What is the first thing parents facing college financing should do?
“Educate yourself,” advised Tim Higgins, a certified financial planner and college planning specialist, who has created CollegePlusRetirement.com to provide information, has written a book on the subject and holds workshops around the area. “There’s no better time than right now.”
What’s the biggest mistake parents make?
“The biggest mistake is playing the admissions game, focusing on getting in to a school, and ignoring making a smart buying decision, how to pay for it. Every purchase combines two things: the right fit and price. When it comes to college, people are not putting these two together.
“The national numbers show private college in the mid- $20,000s and public college around $10,000 a year. In New England, you’re looking at close to $50,000 a year for private college. I tell families $50,000 times four is $200,000 that you have to pay after tax. If you have two kids, that’s $400,000. You’re ‘buying a house,’ and you don’t have 30 years to pay it off , you have 10.”
Should students be involved in financing decisions?
“Yes. They have no idea what you can afford and how you feel about paying diff erent amounts. Once the student is brought in on this financial decision, parents are blown away by how helpful the student wants to be.
“Students need to think of this as a major financial commitment. It does refocus them. Studies show that students with ‘skin in the game’ paying for college do better.
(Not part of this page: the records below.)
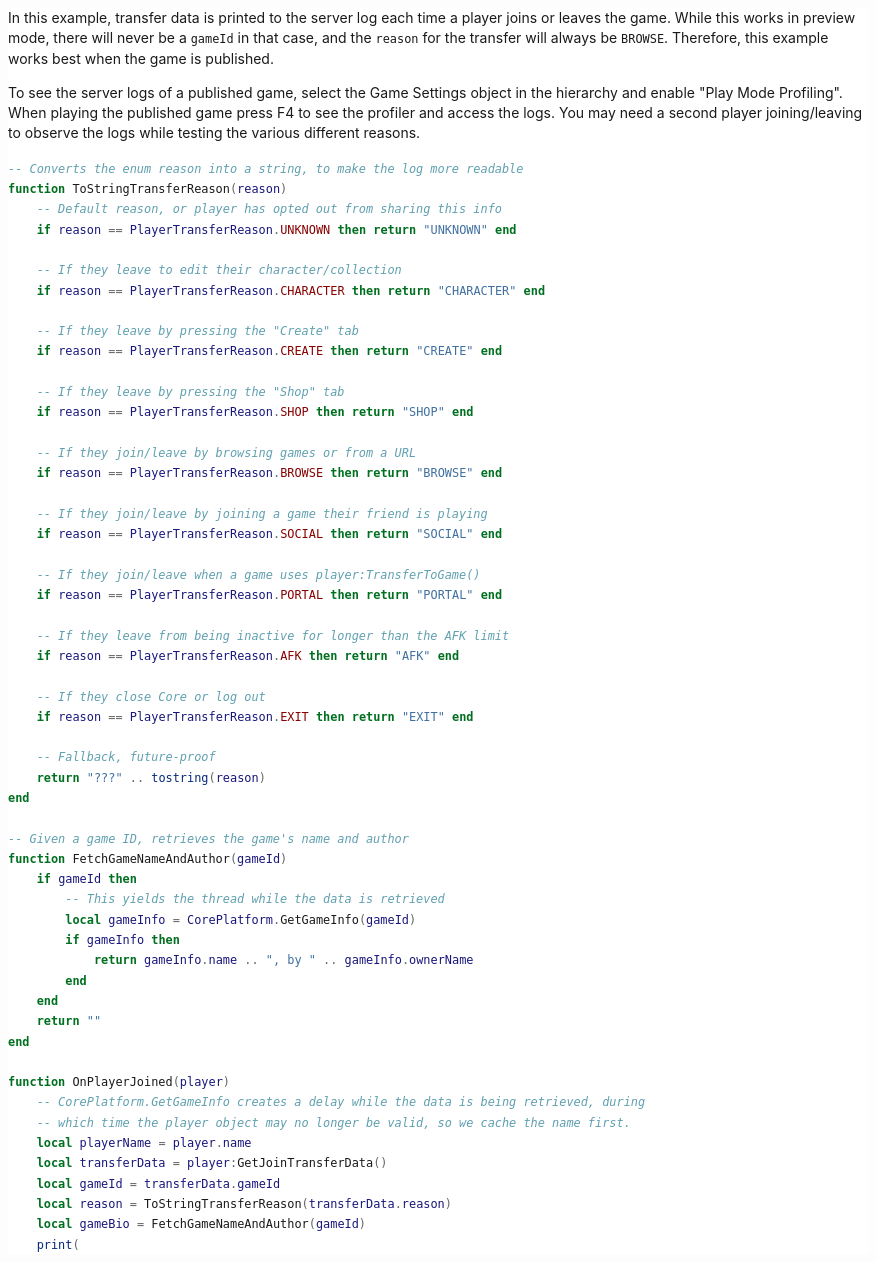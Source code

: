 In this example, transfer data is printed to the server log each time a player joins or leaves the game. While this works in preview mode, there will never be a `gameId` in that case, and the `reason` for the transfer will always be `BROWSE`. Therefore, this example works best when the game is published.

To see the server logs of a published game, select the Game Settings object in the hierarchy and enable "Play Mode Profiling". When playing the published game press F4 to see the profiler and access the logs. You may need a second player joining/leaving to observe the logs while testing the various different reasons.

```lua
-- Converts the enum reason into a string, to make the log more readable
function ToStringTransferReason(reason)
    -- Default reason, or player has opted out from sharing this info
    if reason == PlayerTransferReason.UNKNOWN then return "UNKNOWN" end

    -- If they leave to edit their character/collection
    if reason == PlayerTransferReason.CHARACTER then return "CHARACTER" end

    -- If they leave by pressing the "Create" tab
    if reason == PlayerTransferReason.CREATE then return "CREATE" end

    -- If they leave by pressing the "Shop" tab
    if reason == PlayerTransferReason.SHOP then return "SHOP" end

    -- If they join/leave by browsing games or from a URL
    if reason == PlayerTransferReason.BROWSE then return "BROWSE" end

    -- If they join/leave by joining a game their friend is playing
    if reason == PlayerTransferReason.SOCIAL then return "SOCIAL" end

    -- If they join/leave when a game uses player:TransferToGame()
    if reason == PlayerTransferReason.PORTAL then return "PORTAL" end

    -- If they leave from being inactive for longer than the AFK limit
    if reason == PlayerTransferReason.AFK then return "AFK" end

    -- If they close Core or log out
    if reason == PlayerTransferReason.EXIT then return "EXIT" end

    -- Fallback, future-proof
    return "???" .. tostring(reason)
end

-- Given a game ID, retrieves the game's name and author
function FetchGameNameAndAuthor(gameId)
    if gameId then
        -- This yields the thread while the data is retrieved
        local gameInfo = CorePlatform.GetGameInfo(gameId)
        if gameInfo then
            return gameInfo.name .. ", by " .. gameInfo.ownerName
        end
    end
    return ""
end

function OnPlayerJoined(player)
    -- CorePlatform.GetGameInfo creates a delay while the data is being retrieved, during
    -- which time the player object may no longer be valid, so we cache the name first.
    local playerName = player.name
    local transferData = player:GetJoinTransferData()
    local gameId = transferData.gameId
    local reason = ToStringTransferReason(transferData.reason)
    local gameBio = FetchGameNameAndAuthor(gameId)
    print(
```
They take it more seriously.”
How should families balance college and retirement?
“The balance should be heavily weighted toward retirement. If parents are 48, sending the first kid to college, and eight years later they are 56 when their last one graduates, how much time do they have before retirement? Do they want to be carrying a $200,000 loan? So look at your budget and your retirement goal. When parents look at how on track they are for retirement, they know how much they can contribute for college. It becomes clearer what they can do.”
Editor’s Note: the preceding is not an endorsement and is presented for informational purposes only.